Translate

"SUSMAK NASIL DA YORUYOR İNSANI"

"SUSMAK NASIL DA YORUYOR İNSANI" Necati Tosuner.


Kitap çıkıp, tanıtımını tesadüfen okuduğumda almak üzere not edilmişti.
Nihayet alındı, sırası geldi okumanın, sonra sözünü etmenin dedim.
Okudum.
(İlk bölüm kitaptan bire-bir yazım ve imlâsı ile kopyalanmıştır. Üç nokta yerine iki nokta özel tercihi.)

Bölüm :1
****
İnsanın insana ettikleridir ortak insanlık tarihi.
"Sözde" demeye çekinilir oldu ama sözde kardeşlik tarihi. Şunu hiç kimse bilemez: Nedir işkenceyi yapanın mutluluğu?.. Görev. Buyruk. Tamam, senin işin de bu-mu?.. Bu iş mi?.. Vicdan olsa... Görev gereği. Kendine biçilen görev gereği. Sen yapmazsan kime yapar onlar diye... Islata ıslata ya da- o kadar hiç de sakınmadan- kuru kuruya. Sen bunu görmedin. Ölsen iyi.

Ölsen iyi.
Mayın patlağı kollar.. yüzler.. ayaklar.. bacaklar..
Dere kıyıları.
Yüceltilmiş tabutlar.

Hâlâ kuş uçmuyor yakılmış köylerin oradan.
Sürgünler.
Çaresizlik.
Ağıtlar.
Yürek yangınları.
Yanmış lastik kokusunu güzel bulan bir çocukluk.

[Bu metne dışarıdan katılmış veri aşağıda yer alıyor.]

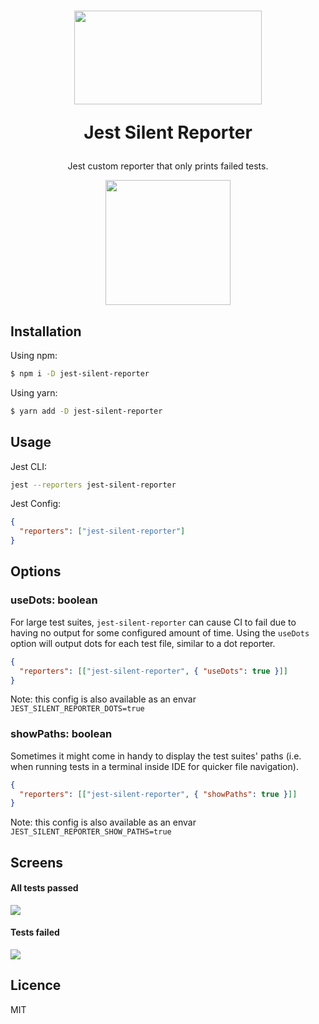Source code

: <h1 align="center">
  <img src="http://dp.hanlon.io/0u2T0M3Z3i0g/shhh.png" height="150" width="300"/>
  <p>Jest Silent Reporter</p>
</h1>
<p align="center">Jest custom reporter that only prints failed tests.</p>
<p align="center">
  <img src="http://dp.hanlon.io/0O2p312H2C3B/Image%202018-06-07%20at%208.26.20%20PM.png" height="200"/>
</p>

## Installation

Using npm:

```bash
$ npm i -D jest-silent-reporter
```

Using yarn:

```bash
$ yarn add -D jest-silent-reporter
```

## Usage

Jest CLI:

```bash
jest --reporters jest-silent-reporter
```

Jest Config:

```json
{
  "reporters": ["jest-silent-reporter"]
}
```

## Options

### useDots: boolean

For large test suites, `jest-silent-reporter` can cause CI to fail due to having
no output for some configured amount of time. Using the `useDots` option will
output dots for each test file, similar to a dot reporter.

```json
{
  "reporters": [["jest-silent-reporter", { "useDots": true }]]
}
```

Note: this config is also available as an envar `JEST_SILENT_REPORTER_DOTS=true`

### showPaths: boolean

Sometimes it might come in handy to display the test suites' paths (i.e. when
running tests in a terminal inside IDE for quicker file navigation).

```json
{
  "reporters": [["jest-silent-reporter", { "showPaths": true }]]
}
```

Note: this config is also available as an envar `JEST_SILENT_REPORTER_SHOW_PATHS=true`

## Screens

#### All tests passed

![](http://dp.hanlon.io/0O2p312H2C3B/Image%202018-06-07%20at%208.26.20%20PM.png)

#### Tests failed

![](http://dp.hanlon.io/110J3c2s0Y0v/Image%202018-06-07%20at%208.29.22%20PM.png)

## Licence

MIT
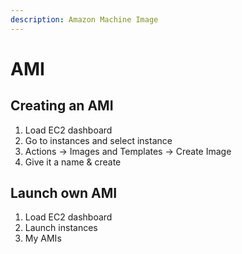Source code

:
 ```yaml
---
description: Amazon Machine Image
---
```


# AMI

## Creating an AMI

1. Load EC2 dashboard
2. Go to instances and select instance
3. Actions -> Images and Templates -> Create Image
4. Give it a name & create

## Launch own AMI

1. Load EC2 dashboard
2. Launch instances
3. My AMIs

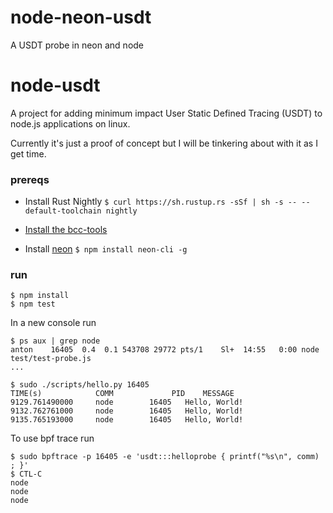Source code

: # node-neon-usdt

A USDT probe in neon and node

# node-usdt

A project for adding minimum impact User Static Defined Tracing (USDT) to node.js applications on linux.

Currently it's just a proof of concept but I will be tinkering about with it as I get time.

### prereqs

* Install Rust Nightly `$ curl https://sh.rustup.rs -sSf | sh -s -- --default-toolchain nightly`

* [Install the bcc-tools](https://github.com/iovisor/bcc/blob/master/INSTALL.md)

* Install [neon](https://github.com/neon-bindings/neon) `$ npm install neon-cli -g`

### run

```
$ npm install
$ npm test
```

In a new console run

```
$ ps aux | grep node
anton    16405  0.4  0.1 543708 29772 pts/1    Sl+  14:55   0:00 node test/test-probe.js
...

$ sudo ./scripts/hello.py 16405
TIME(s)            COMM             PID    MESSAGE
9129.761490000     node        16405   Hello, World!
9132.762761000     node        16405   Hello, World!
9135.765193000     node        16405   Hello, World!
```

To use bpf trace run 
```
$ sudo bpftrace -p 16405 -e 'usdt:::helloprobe { printf("%s\n", comm) ; }'
$ CTL-C 
node
node
node
```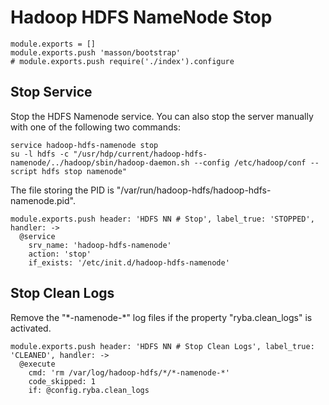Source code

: 
# Hadoop HDFS NameNode Stop

    module.exports = []
    module.exports.push 'masson/bootstrap'
    # module.exports.push require('./index').configure

## Stop Service

Stop the HDFS Namenode service. You can also stop the server manually with one of
the following two commands:

```
service hadoop-hdfs-namenode stop
su -l hdfs -c "/usr/hdp/current/hadoop-hdfs-namenode/../hadoop/sbin/hadoop-daemon.sh --config /etc/hadoop/conf --script hdfs stop namenode"
```

The file storing the PID is "/var/run/hadoop-hdfs/hadoop-hdfs-namenode.pid".

    module.exports.push header: 'HDFS NN # Stop', label_true: 'STOPPED', handler: ->
      @service
        srv_name: 'hadoop-hdfs-namenode'
        action: 'stop'
        if_exists: '/etc/init.d/hadoop-hdfs-namenode'

## Stop Clean Logs

Remove the "\*-namenode-\*" log files if the property "ryba.clean_logs" is
activated.

    module.exports.push header: 'HDFS NN # Stop Clean Logs', label_true: 'CLEANED', handler: ->
      @execute
        cmd: 'rm /var/log/hadoop-hdfs/*/*-namenode-*'
        code_skipped: 1
        if: @config.ryba.clean_logs
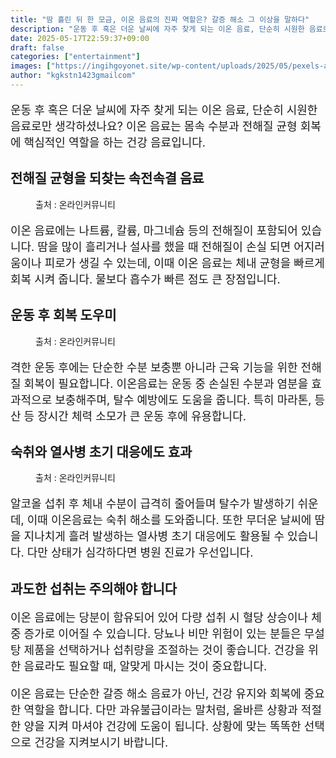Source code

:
 ```yaml
---
title: "땀 흘린 뒤 한 모금, 이온 음료의 진짜 역할은? 갈증 해소 그 이상을 말하다"
description: "운동 후 혹은 더운 날씨에 자주 찾게 되는 이온 음료, 단순히 시원한 음료로만 생각하셨나요? 이온 음료는 몸속 수분과 전해질 균형 회복에 핵심적인 역할을 하는 건강 음료입니다."
date: 2025-05-17T22:59:37+09:00
draft: false
categories: ["entertainment"]
images: ["https://ingihgoyonet.site/wp-content/uploads/2025/05/pexels-airamdphoto-30731008-1-1024x683.jpg", "https://ingihgoyonet.site/wp-content/uploads/2025/05/pexels-victorfreitas-841130-1024x683.jpg", "https://ingihgoyonet.site/wp-content/uploads/2025/05/pexels-charlotte-may-5946607-1024x683.jpg"]
author: "kgkstn1423gmailcom"
---
```


<p style="font-size:18px">운동 후 혹은 더운 날씨에 자주 찾게 되는 이온 음료, 단순히 시원한 음료로만 생각하셨나요? 이온 음료는 몸속 수분과 전해질 균형 회복에 핵심적인 역할을 하는 건강 음료입니다.</p> <h2 >전해질 균형을 되찾는 속전속결 음료</h2> <figure ><img src="https://ingihgoyonet.site/wp-content/uploads/2025/05/pexels-airamdphoto-30731008-1-1024x683.jpg" alt="" style="aspect-ratio:16/9;object-fit:cover"/><figcaption >출처 : 온라인커뮤니티</figcaption></figure> <p style="font-size:18px">이온 음료에는 나트륨, 칼륨, 마그네슘 등의 전해질이 포함되어 있습니다. 땀을 많이 흘리거나 설사를 했을 때 전해질이 손실 되면 어지러움이나 피로가 생길 수 있는데, 이때 이온 음료는 체내 균형을 빠르게 회복 시켜 줍니다. 물보다 흡수가 빠른 점도 큰 장점입니다.</p> <h2 >운동 후 회복 도우미</h2> <figure ><img src="https://ingihgoyonet.site/wp-content/uploads/2025/05/pexels-victorfreitas-841130-1024x683.jpg" alt="" style="aspect-ratio:16/9;object-fit:cover"/><figcaption >출처 : 온라인커뮤니티</figcaption></figure> <p style="font-size:18px">격한 운동 후에는 단순한 수분 보충뿐 아니라 근육 기능을 위한 전해질 회복이 필요합니다. 이온음료는 운동 중 손실된 수분과 염분을 효과적으로 보충해주며, 탈수 예방에도 도움을 줍니다. 특히 마라톤, 등산 등 장시간 체력 소모가 큰 운동 후에 유용합니다.</p> <h2 >숙취와 열사병 초기 대응에도 효과</h2> <figure ><img src="https://ingihgoyonet.site/wp-content/uploads/2025/05/pexels-charlotte-may-5946607-1024x683.jpg" alt="" style="aspect-ratio:16/9;object-fit:cover"/><figcaption >출처 : 온라인커뮤니티</figcaption></figure> <p style="font-size:18px">알코올 섭취 후 체내 수분이 급격히 줄어들며 탈수가 발생하기 쉬운데, 이때 이온음료는 숙취 해소를 도와줍니다. 또한 무더운 날씨에 땀을 지나치게 흘려 발생하는 열사병 초기 대응에도 활용될 수 있습니다. 다만 상태가 심각하다면 병원 진료가 우선입니다.</p> <h2 >과도한 섭취는 주의해야 합니다</h2> <p style="font-size:18px">이온 음료에는 당분이 함유되어 있어 다량 섭취 시 혈당 상승이나 체중 증가로 이어질 수 있습니다. 당뇨나 비만 위험이 있는 분들은 무설탕 제품을 선택하거나 섭취량을 조절하는 것이 좋습니다. 건강을 위한 음료라도 필요할 때, 알맞게 마시는 것이 중요합니다.</p> <p style="font-size:18px">이온 음료는 단순한 갈증 해소 음료가 아닌, 건강 유지와 회복에 중요한 역할을 합니다. 다만 과유불급이라는 말처럼, 올바른 상황과 적절한 양을 지켜 마셔야 건강에 도움이 됩니다. 상황에 맞는 똑똑한 선택으로 건강을 지켜보시기 바랍니다.</p>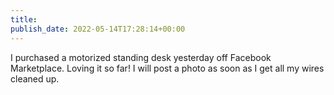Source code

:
 ```yaml
---
title: 
publish_date: 2022-05-14T17:28:14+00:00
---
```


I purchased a motorized standing desk yesterday off Facebook Marketplace. Loving it so far! I will post a photo as soon as I get all my wires cleaned up.
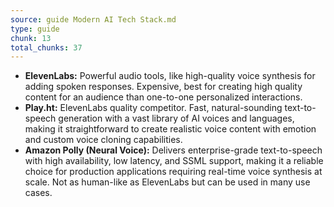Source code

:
 ```yaml
---
source: guide Modern AI Tech Stack.md
type: guide
chunk: 13
total_chunks: 37
---
```


* **ElevenLabs:** Powerful audio tools, like high-quality voice synthesis for adding spoken responses. Expensive, best for creating high quality content for an audience than one-to-one personalized interactions.
* **Play.ht:** ElevenLabs quality competitor. Fast, natural-sounding text-to-speech generation with a vast library of AI voices and languages, making it straightforward to create realistic voice content with emotion and custom voice cloning capabilities.
* **Amazon Polly (Neural Voice):** Delivers enterprise-grade text-to-speech with high availability, low latency, and SSML support, making it a reliable choice for production applications requiring real-time voice synthesis at scale. Not as human-like as ElevenLabs but can be used in many use cases.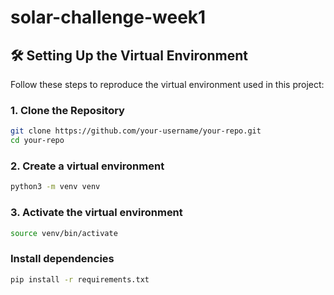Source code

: # solar-challenge-week1



## 🛠️ Setting Up the Virtual Environment

Follow these steps to reproduce the virtual environment used in this project:

### 1. Clone the Repository
```bash
git clone https://github.com/your-username/your-repo.git
cd your-repo
```

### 2. Create a virtual environment
```bash
python3 -m venv venv
```



### 3. Activate the virtual environment 
```bash
source venv/bin/activate
```


### Install dependencies 

```bash
pip install -r requirements.txt
```

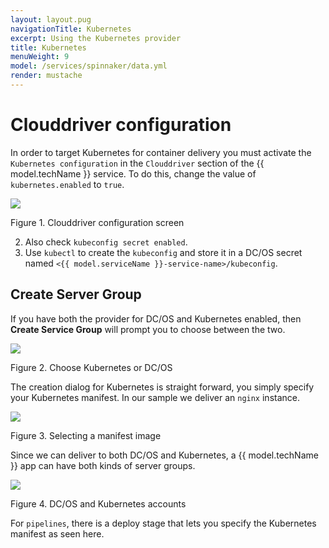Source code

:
 ```yaml
---
layout: layout.pug
navigationTitle: Kubernetes
excerpt: Using the Kubernetes provider
title: Kubernetes
menuWeight: 9
model: /services/spinnaker/data.yml
render: mustache
---
```


# Clouddriver configuration

In order to target Kubernetes for container delivery you must activate the `Kubernetes configuration` in the `Clouddriver` section of the {{ model.techName }} service. To do this, change the value of `kubernetes.enabled` to `true`.

[<img src="/services/spinnaker/0.3.1-1.9.2/img/kube00.png" />](/services/spinnaker/0.3.1-1.9.2/img/kube00.png)

Figure 1. Clouddriver configuration screen

2. Also check `kubeconfig secret enabled`. 
3. Use `kubectl` to create the `kubeconfig` and store it in a DC/OS secret named `<{{ model.serviceName }}-service-name>/kubeconfig`.

## Create Server Group

If you have both the provider for DC/OS and Kubernetes enabled, then **Create Service Group** will prompt you to choose between the two.

[<img src="/services/spinnaker/0.3.1-1.9.2/img/kube01.png" />](/services/spinnaker/0.3.1-1.9.2/img/kube01.png)

Figure 2. Choose Kubernetes or DC/OS

The creation dialog for Kubernetes is straight forward, you simply specify your Kubernetes manifest. In our sample we deliver an `nginx` instance.

[<img src="/services/spinnaker/0.3.1-1.9.2/img/kube02.png" />](/services/spinnaker/0.3.1-1.9.2/img/kube02.png)

Figure 3. Selecting a manifest image

Since we can deliver to both DC/OS and Kubernetes, a {{ model.techName }} app can have both kinds of server groups.

[<img src="/services/spinnaker/0.3.1-1.9.2/img/kube03.png" />](/services/spinnaker/0.3.1-1.9.2/img/kube03.png)

Figure 4. DC/OS and Kubernetes accounts

For `pipelines`, there is a deploy stage that lets you specify the Kubernetes manifest as seen here.
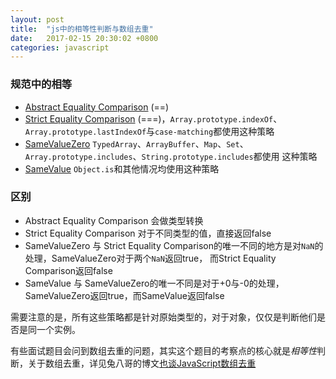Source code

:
 ```yaml
---
layout: post
title:  "js中的相等性判断与数组去重"
date:   2017-02-15 20:30:02 +0800
categories: javascript
---
```

### 规范中的相等

- [Abstract Equality Comparison][abstract-equal] (==)
- [Strict Equality Comparison][strict-equal] (===)，`Array.prototype.indexOf`、`Array.prototype.lastIndexOf`与`case-matching`都使用这种策略
- [SameValueZero][same-value-zero] `TypedArray`、`ArrayBuffer`、`Map`、`Set`、`Array.prototype.includes`、`String.prototype.includes`都使用
这种策略
- [SameValue][same-value] `Object.is`和其他情况均使用这种策略

### 区别

- Abstract Equality Comparison 会做类型转换
- Strict Equality Comparison 对于不同类型的值，直接返回false
- SameValueZero 与 Strict Equality Comparison的唯一不同的地方是对`NaN`的处理，SameValueZero对于两个`NaN`返回true，
而Strict Equality Comparison返回false
- SameValue 与 SameValueZero的唯一不同是对于+0与-0的处理，SameValueZero返回true，而SameValue返回false

需要注意的是，所有这些策略都是针对原始类型的，对于对象，仅仅是判断他们是否是同一个实例。

有些面试题目会问到数组去重的问题，其实这个题目的考察点的核心就是*相等性*判断，关于数组去重，详见兔八哥的博文[也谈JavaScript数组去重][uniq]

[uniq]: https://www.toobug.net/article/array_unique_in_javascript.html
[abstract-equal]: http://ecma-international.org/ecma-262/7.0/#sec-abstract-equality-comparison
[strict-equal]: http://ecma-international.org/ecma-262/7.0/#sec-strict-equality-comparison
[same-value-zero]: http://ecma-international.org/ecma-262/7.0/#sec-samevaluezero
[same-value]: http://ecma-international.org/ecma-262/7.0/#sec-samevalue
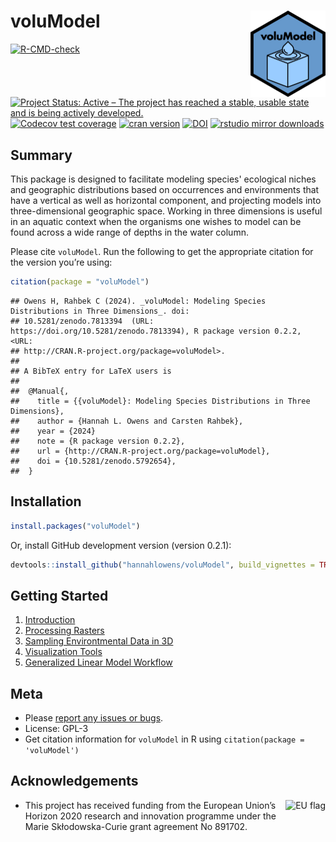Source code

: # voluModel <img src="man/figures/logo.png" align="right" height="138" />

<!-- badges: start -->

[![R-CMD-check](https://github.com/hannahlowens/voluModel/workflows/R-CMD-check/badge.svg)](https://github.com/hannahlowens/voluModel/actions)
[![Project Status: Active – The project has reached a stable, usable state and is being actively developed.](https://www.repostatus.org/badges/latest/active.svg)](https://www.repostatus.org/#active)
[![Codecov test coverage](https://codecov.io/gh/hannahlowens/voluModel/branch/main/graph/badge.svg)](https://codecov.io/gh/hannahlowens/voluModel?branch=main)
[![cran version](https://www.r-pkg.org/badges/version/voluModel)](https://cran.r-project.org/package=voluModel)
[![DOI](https://zenodo.org/badge/DOI/10.5281/zenodo.5792654.svg)](https://doi.org/10.5281/zenodo.5792654)
[![rstudio mirror downloads](https://cranlogs.r-pkg.org/badges/voluModel)](https://github.com/r-hub/cranlogs.app)

<!-- badges: end -->

## Summary

This package is designed to facilitate modeling species' ecological niches
and geographic distributions based on occurrences and environments that 
have a vertical as well as horizontal component, and projecting models into 
three-dimensional geographic space. Working in three dimensions is useful in 
an aquatic context when the organisms one wishes to model can be found across 
a wide range of depths in the water column.

Please cite `voluModel`. Run the following to get the appropriate
citation for the version you’re using:

```r 
citation(package = "voluModel")
```
    ## Owens H, Rahbek C (2024). _voluModel: Modeling Species Distributions in Three Dimensions_. doi:
    ## 10.5281/zenodo.7813394  (URL: https://doi.org/10.5281/zenodo.7813394), R package version 0.2.2, <URL:
    ## http://CRAN.R-project.org/package=voluModel>.
    ##
    ## A BibTeX entry for LaTeX users is
    ##
    ##  @Manual{,
    ##    title = {{voluModel}: Modeling Species Distributions in Three Dimensions},
    ##    author = {Hannah L. Owens and Carsten Rahbek},
    ##    year = {2024}
    ##    note = {R package version 0.2.2},
    ##    url = {http://CRAN.R-project.org/package=voluModel},
    ##    doi = {10.5281/zenodo.5792654},
    ##  }


## Installation


``` r
install.packages("voluModel")
```

Or, install GitHub development version (version 0.2.1):

``` r
devtools::install_github("hannahlowens/voluModel", build_vignettes = TRUE)
```

## Getting Started

1. [Introduction](https://hannahlowens.github.io/voluModel/articles/a_Introduction.html)
2. [Processing Rasters](https://hannahlowens.github.io/voluModel/articles/b_RasterProcessing.html)
3. [Sampling Environtmental Data in 3D](https://hannahlowens.github.io/voluModel/articles/c_DataSampling.html)
4. [Visualization Tools](https://hannahlowens.github.io/voluModel/articles/d_Visualization.html)
5. [Generalized Linear Model Workflow](https://hannahlowens.github.io/voluModel/articles/e_GLMWorkflow.html)

## Meta

-   Please [report any issues or
    bugs](https://github.com/hannahlowens/voluModel/issues).
-   License: GPL-3
-   Get citation information for `voluModel` in R using
    `citation(package = 'voluModel')`
    
## Acknowledgements

<img src="http://upload.wikimedia.org/wikipedia/commons/thumb/b/b7/Flag_of_Europe.svg/383px-Flag_of_Europe.svg.png" alt="EU flag" align="right" height="50" />

- This project has received funding from the European Union’s Horizon 2020 research and innovation programme under the Marie Skłodowska-Curie grant agreement No 891702.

Dağların dili olsa da sorsa.
Bu, kimin işine yaradı bu?..

***
Karışmadan duramıyor!
….
Hep karışıyor.
Yahu, bir sus!
Bir gün de rahat ver...

Usanmıyor.
Utanmıyor.
Ne utanacak!

***
Hiç yaşanılmadan sanki geçmiş bayramlar.
O eski bayram coşkuları... Özlemek yasak çünkü korkuluyor anımsanmasından. Bir de şöyle bir soru kalmış: Var mıydı öyle bayramlar?..

"Sen bu sıcağa bakma, yaz çoktan bitti gidiyor..."

Akşam beklenilmeden dönülüyor eve. Sığınmalık bir serinlik işte evin dinginliğinde. Şuna bir bak, nedir gizlenen?..
Söylenmeyen bir ağıt olarak sona bırakılan...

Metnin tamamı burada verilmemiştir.